**ABOUT THIS EXERCISE**
The material below contains a line with "[segment]: https://www.segment.com/" and a line with "[henggeler]: https://www.raytheon.com/". Copy exactly those two lines and all lines between them.

[Start of section]

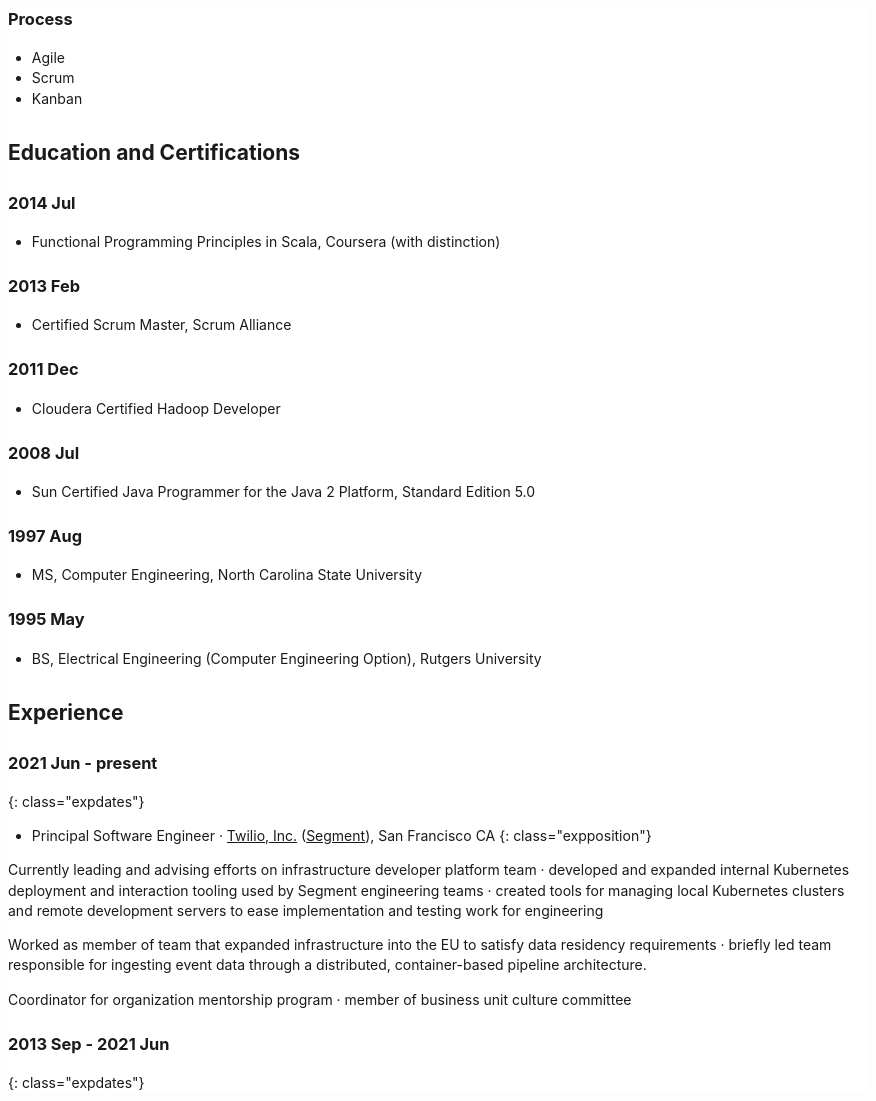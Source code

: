 ### Process

* Agile
* Scrum
* Kanban

## Education and Certifications

### 2014 Jul

* Functional Programming Principles in Scala, Coursera (with distinction)

### 2013 Feb

* Certified Scrum Master, Scrum Alliance

### 2011 Dec

* Cloudera Certified Hadoop Developer

### 2008 Jul

* Sun Certified Java Programmer for the Java 2 Platform, Standard Edition 5.0

### 1997 Aug

* MS, Computer Engineering, North Carolina State University

### 1995 May

* BS, Electrical Engineering (Computer Engineering Option), Rutgers University

## Experience

### 2021 Jun - present
{: class="expdates"}

* Principal Software Engineer · [Twilio, Inc.][twilio] ([Segment][segment]), San Francisco CA
{: class="expposition"}

Currently leading and advising efforts on infrastructure developer platform team · developed and expanded internal Kubernetes deployment and interaction tooling used by Segment engineering teams · created tools for managing local Kubernetes clusters and remote development servers to ease implementation and testing work for engineering

Worked as member of team that expanded infrastructure into the EU to satisfy data residency requirements · briefly led team responsible for ingesting event data through a distributed, container-based pipeline architecture.

Coordinator for organization mentorship program · member of business unit culture committee

### 2013 Sep - 2021 Jun
{: class="expdates"}


[twilio]: https://www.twilio.com/
[segment]: https://www.segment.com/
[cloudera]: https://www.cloudera.com/
[cdp]: https://www.cloudera.com/products/cloudera-data-platform.html
[director]: https://www.cloudera.com/products/product-components/cloudera-director.html
[accumulo]: https://accumulo.apache.org/
[henggeler]: https://www.raytheon.com/
[saic]: https://www.saic.com/
[lockmart]: https://www.lockheedmartin.com/
[linkedin]: https://www.linkedin.com/in/billhavanki/
[github]: https://github.com/bhavanki
[mh2c]: http://mh2c.com
[hpca4]: http://tinker.cc.gatech.edu/symposia/hpca4_treegions.pdf
[europar97]: http://tinker.cc.gatech.edu/symposia/europar97.pdf
[msthesis]: http://catalog.lib.ncsu.edu/record/NCSU977089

[End of section]

**YOUR RESPONSE**
[segment]: https://www.segment.com/
[cloudera]: https://www.cloudera.com/
[cdp]: https://www.cloudera.com/products/cloudera-data-platform.html
[director]: https://www.cloudera.com/products/product-components/cloudera-director.html
[accumulo]: https://accumulo.apache.org/
[henggeler]: https://www.raytheon.com/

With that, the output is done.